BC application increased nutrients and pH (Figure 3) which led to an increase in Gram-negatives, alkaliphiles, and r-strategists (copiotrophs) relative to K-strategists (oligotrophs) and acidophiles (Figure 5, Figure 6 and Figure 7). Similar findings of an increase in Gram-negatives because of BC application have been reported [13,20,22,51,81]. The relative abundance of acidophilic Acidobacteria and Gemmatimonadetes decreased with increasing BC loading percentage while alkaliphilic genera such as Egicoccus, Luteimonas, Halomonas, Parapusillimonas, Mesorhizobium, Brevundimonas, JG30-KF-CM66, Ferrovibrio belonging the phylum Proteobacteria, Chloroflexi, and the class Alphaproteobacteria increased (Figure 5 and Figure 6). Proteobacteria has been described as an r-strategist group which prefers high nutrient conditions while the K-strategists such as Acidobacteria exhibit a high abundance in low-nutrient environments [82]. We interpret the increase in r-strategists as a positive outcome. Microbes that rapidly incorporate nutrients from MBC into biomolecules potentially prevent loss of those nutrients to waterways through runoff and leaching. Once incorporated into soil bacteria, those nutrients remain readily available to plants through the rhizophagy cycle [83]. The decrease in Acidobacteria is probably due to the increasing alkalinity with BC amendment as reflected by the increase in pH (Figure 3) while the decrease in Gemmatimonadetes may be due to the increased soil moisture content because of BC amendment that increased soil water holding capacity which does not favor microbes that thrive under dry conditions [84]. Zhang et al. [51] reported that BC mixed with nitrogen application significantly enhanced the relative abundance of Proteobacteria and decreased Acidobacteria.

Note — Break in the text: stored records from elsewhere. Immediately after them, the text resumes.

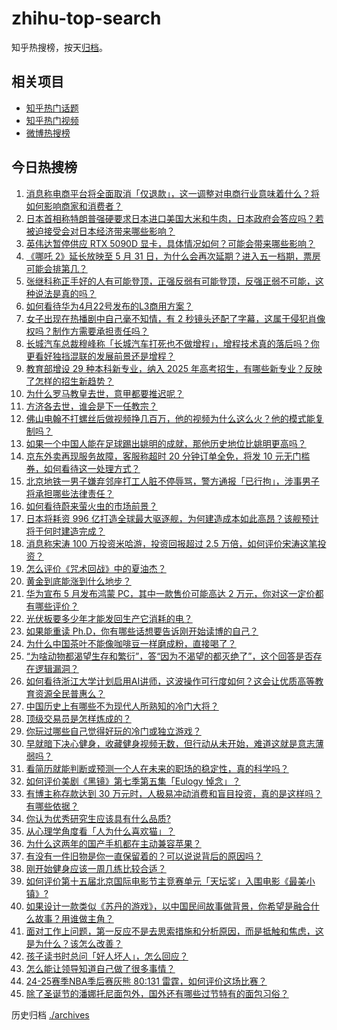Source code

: # zhihu-top-search

知乎热搜榜，按天[归档](./archives)。

## 相关项目

- [知乎热门话题](https://github.com/justjavac/zhihu-trending-hot-questions)
- [知乎热门视频](https://github.com/justjavac/zhihu-trending-hot-video)
- [微博热搜榜](https://github.com/justjavac/weibo-trending-hot-search)

## 今日热搜榜

<!-- BEGIN -->
<!-- 最后更新时间 Wed Apr 23 2025 03:27:59 GMT+0800 (China Standard Time) -->

1. [消息称电商平台将全面取消「仅退款」，这一调整对电商行业意味着什么？将如何影响商家和消费者？](https://www.zhihu.com/search?q=https%3A%2F%2Fapi.zhihu.com%2Fquestions%2F1898080865973662583)
1. [日本首相称特朗普强硬要求日本进口美国大米和牛肉，日本政府会答应吗？若被迫接受会对日本经济带来哪些影响？](https://www.zhihu.com/search?q=https%3A%2F%2Fapi.zhihu.com%2Fquestions%2F1897991291586962197)
1. [英伟达暂停供应 RTX 5090D 显卡，具体情况如何？可能会带来哪些影响？](https://www.zhihu.com/search?q=https%3A%2F%2Fapi.zhihu.com%2Fquestions%2F1897224478980809260)
1. [《哪吒 2》延长放映至 5 月 31 日，为什么会再次延期？进入五一档期，票房可能会排第几？](https://www.zhihu.com/search?q=https%3A%2F%2Fapi.zhihu.com%2Fquestions%2F1897967366580691557)
1. [张继科称正手好的人有可能登顶，正强反弱有可能登顶，反强正弱不可能，这种说法是真的吗？](https://www.zhihu.com/search?q=https%3A%2F%2Fapi.zhihu.com%2Fquestions%2F1897703649792202133)
1. [如何看待华为4月22号发布的L3商用方案？](https://www.zhihu.com/search?q=https%3A%2F%2Fapi.zhihu.com%2Fquestions%2F1898105008437847355)
1. [女子出现在热播剧中自己毫不知情，有 2 秒镜头还配了字幕，这属于侵犯肖像权吗？制作方需要承担责任吗？](https://www.zhihu.com/search?q=https%3A%2F%2Fapi.zhihu.com%2Fquestions%2F1897390300189650991)
1. [长城汽车总裁穆峰称「长城汽车打死也不做增程」，增程技术真的落后吗？你更看好独挡混联的发展前景还是增程？](https://www.zhihu.com/search?q=https%3A%2F%2Fapi.zhihu.com%2Fquestions%2F1897746802142306378)
1. [教育部增设 29 种本科新专业，纳入 2025 年高考招生，有哪些新专业？反映了怎样的招生新趋势？](https://www.zhihu.com/search?q=https%3A%2F%2Fapi.zhihu.com%2Fquestions%2F1897959954473776345)
1. [为什么罗马教皇去世，意甲都要推迟呢？](https://www.zhihu.com/search?q=https%3A%2F%2Fapi.zhihu.com%2Fquestions%2F1897917099034276331)
1. [方济各去世，谁会是下一任教宗？](https://www.zhihu.com/search?q=https%3A%2F%2Fapi.zhihu.com%2Fquestions%2F1897695631277027787)
1. [佛山电翰不打螺丝后做视频挣几百万，他的视频为什么这么火？他的模式能复制吗？](https://www.zhihu.com/search?q=https%3A%2F%2Fapi.zhihu.com%2Fquestions%2F1896626988447391996)
1. [如果一个中国人能在足球踢出姚明的成就，那他历史地位比姚明更高吗？](https://www.zhihu.com/search?q=https%3A%2F%2Fapi.zhihu.com%2Fquestions%2F1895553554913137801)
1. [京东外卖再现服务故障，客服称超时 20 分钟订单全免，将发 10 元无门槛券，如何看待这一处理方式？](https://www.zhihu.com/search?q=https%3A%2F%2Fapi.zhihu.com%2Fquestions%2F1898004011774342680)
1. [北京地铁一男子嫌弃邻座打工人脏不停辱骂，警方通报「已行拘」，涉事男子将承担哪些法律责任？](https://www.zhihu.com/search?q=https%3A%2F%2Fapi.zhihu.com%2Fquestions%2F1897598981221093671)
1. [如何看待蔚来萤火虫的市场前景？](https://www.zhihu.com/search?q=https%3A%2F%2Fapi.zhihu.com%2Fquestions%2F1897041127921653178)
1. [日本将耗资 996 亿打造全球最大驱逐舰，为何建造成本如此高昂？该舰预计将于何时建造完成？](https://www.zhihu.com/search?q=https%3A%2F%2Fapi.zhihu.com%2Fquestions%2F1897611084057264931)
1. [消息称宋涛 100 万投资米哈游，投资回报超过 2.5 万倍，如何评价宋涛这笔投资？](https://www.zhihu.com/search?q=https%3A%2F%2Fapi.zhihu.com%2Fquestions%2F1897396503166838751)
1. [怎么评价《咒术回战》中的夏油杰？](https://www.zhihu.com/search?q=https%3A%2F%2Fapi.zhihu.com%2Fquestions%2F428859226)
1. [黄金到底能涨到什么地步？](https://www.zhihu.com/search?q=https%3A%2F%2Fapi.zhihu.com%2Fquestions%2F1895842686189168614)
1. [华为宣布 5 月发布鸿蒙 PC，其中一款售价可能高达 2 万元，你对这一定价都有哪些评价？](https://www.zhihu.com/search?q=https%3A%2F%2Fapi.zhihu.com%2Fquestions%2F1896159845276696634)
1. [光伏板要多少年才能发回生产它消耗的电？](https://www.zhihu.com/search?q=https%3A%2F%2Fapi.zhihu.com%2Fquestions%2F8943495780)
1. [如果能重读 Ph.D，你有哪些话想要告诉刚开始读博的自己？](https://www.zhihu.com/search?q=https%3A%2F%2Fapi.zhihu.com%2Fquestions%2F1896287526882341948)
1. [为什么中国茶叶不能像咖啡豆一样磨成粉，直接喝了？](https://www.zhihu.com/search?q=https%3A%2F%2Fapi.zhihu.com%2Fquestions%2F1895171499788304397)
1. [“为啥动物都渴望生存和繁衍”，答“因为不渴望的都灭绝了”，这个回答是否存在逻辑漏洞？](https://www.zhihu.com/search?q=https%3A%2F%2Fapi.zhihu.com%2Fquestions%2F1897613537007863518)
1. [如何看待浙江大学计划启用AI讲师，这波操作可行度如何？这会让优质高等教育资源全民普惠么？](https://www.zhihu.com/search?q=https%3A%2F%2Fapi.zhihu.com%2Fquestions%2F1894388607655068671)
1. [中国历史上有哪些不为现代人所熟知的冷门大将？](https://www.zhihu.com/search?q=https%3A%2F%2Fapi.zhihu.com%2Fquestions%2F27572823)
1. [顶级交易员是怎样炼成的？](https://www.zhihu.com/search?q=https%3A%2F%2Fapi.zhihu.com%2Fquestions%2F399717101)
1. [你玩过哪些自己觉得好玩的冷门或独立游戏？](https://www.zhihu.com/search?q=https%3A%2F%2Fapi.zhihu.com%2Fquestions%2F13211876346)
1. [早就暗下决心健身，收藏健身视频无数，但行动从未开始，难道这就是意志薄弱吗？](https://www.zhihu.com/search?q=https%3A%2F%2Fapi.zhihu.com%2Fquestions%2F1895155658862593720)
1. [看简历就能判断或预测一个人在未来的职场的稳定性，真的科学吗？](https://www.zhihu.com/search?q=https%3A%2F%2Fapi.zhihu.com%2Fquestions%2F591909441)
1. [如何评价美剧《黑镜》第七季第五集「Eulogy 悼念」？](https://www.zhihu.com/search?q=https%3A%2F%2Fapi.zhihu.com%2Fquestions%2F1894065695983118150)
1. [有博主称存款达到 30 万元时，人极易冲动消费和盲目投资，真的是这样吗？有哪些依据？](https://www.zhihu.com/search?q=https%3A%2F%2Fapi.zhihu.com%2Fquestions%2F1897028991606550872)
1. [你认为优秀研究生应该具有什么品质?](https://www.zhihu.com/search?q=https%3A%2F%2Fapi.zhihu.com%2Fquestions%2F1895407676999046174)
1. [从心理学角度看「人为什么喜欢猫」？](https://www.zhihu.com/search?q=https%3A%2F%2Fapi.zhihu.com%2Fquestions%2F7990404732)
1. [为什么这两年的国产手机都在主动兼容苹果？](https://www.zhihu.com/search?q=https%3A%2F%2Fapi.zhihu.com%2Fquestions%2F1897598598134354905)
1. [有没有一件旧物是你一直保留着的？可以说说背后的原因吗？](https://www.zhihu.com/search?q=https%3A%2F%2Fapi.zhihu.com%2Fquestions%2F1897960701030527457)
1. [刚开始健身应该一周几练比较合适？](https://www.zhihu.com/search?q=https%3A%2F%2Fapi.zhihu.com%2Fquestions%2F13832463635)
1. [如何评价第十五届北京国际电影节主竞赛单元「天坛奖」入围电影《最美小镇》?](https://www.zhihu.com/search?q=https%3A%2F%2Fapi.zhihu.com%2Fquestions%2F1896290760476820766)
1. [如果设计一款类似《苏丹的游戏》，以中国民间故事做背景，你希望是融合什么故事？用谁做主角？](https://www.zhihu.com/search?q=https%3A%2F%2Fapi.zhihu.com%2Fquestions%2F1896586158235964120)
1. [面对工作上问题，第一反应不是去思索措施和分析原因，而是抵触和焦虑，这是为什么？该怎么改善？](https://www.zhihu.com/search?q=https%3A%2F%2Fapi.zhihu.com%2Fquestions%2F1895434198497601116)
1. [孩子读书时总问「好人坏人」，怎么回应？](https://www.zhihu.com/search?q=https%3A%2F%2Fapi.zhihu.com%2Fquestions%2F1891631147177453186)
1. [怎么能让领导知道自己做了很多事情？](https://www.zhihu.com/search?q=https%3A%2F%2Fapi.zhihu.com%2Fquestions%2F1893585180855353809)
1. [24-25赛季NBA季后赛灰熊 80:131 雷霆，如何评价这场比赛？](https://www.zhihu.com/search?q=https%3A%2F%2Fapi.zhihu.com%2Fquestions%2F1897458161255948940)
1. [除了圣诞节的潘娜托尼面包外，国外还有哪些过节特有的面包习俗？](https://www.zhihu.com/search?q=https%3A%2F%2Fapi.zhihu.com%2Fquestions%2F1895488918541014462)

<!-- END -->

历史归档 [./archives](./archives)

Yang et al. [85] reported that BC-based fertilizer addition increased Proteobacteria abundance, which is associated with soil-available nutrient content. Acidobacteria is widely distributed in agricultural soils with low resource availability and is usually related to soil organic carbon mineralization rate, which could be used as an indicator to evaluate poor soil environments [82]. Therefore, it was not surprising that BC addition, particularly MBC, enhanced Proteobacteria and decreased the Acidobacteria abundance in our study.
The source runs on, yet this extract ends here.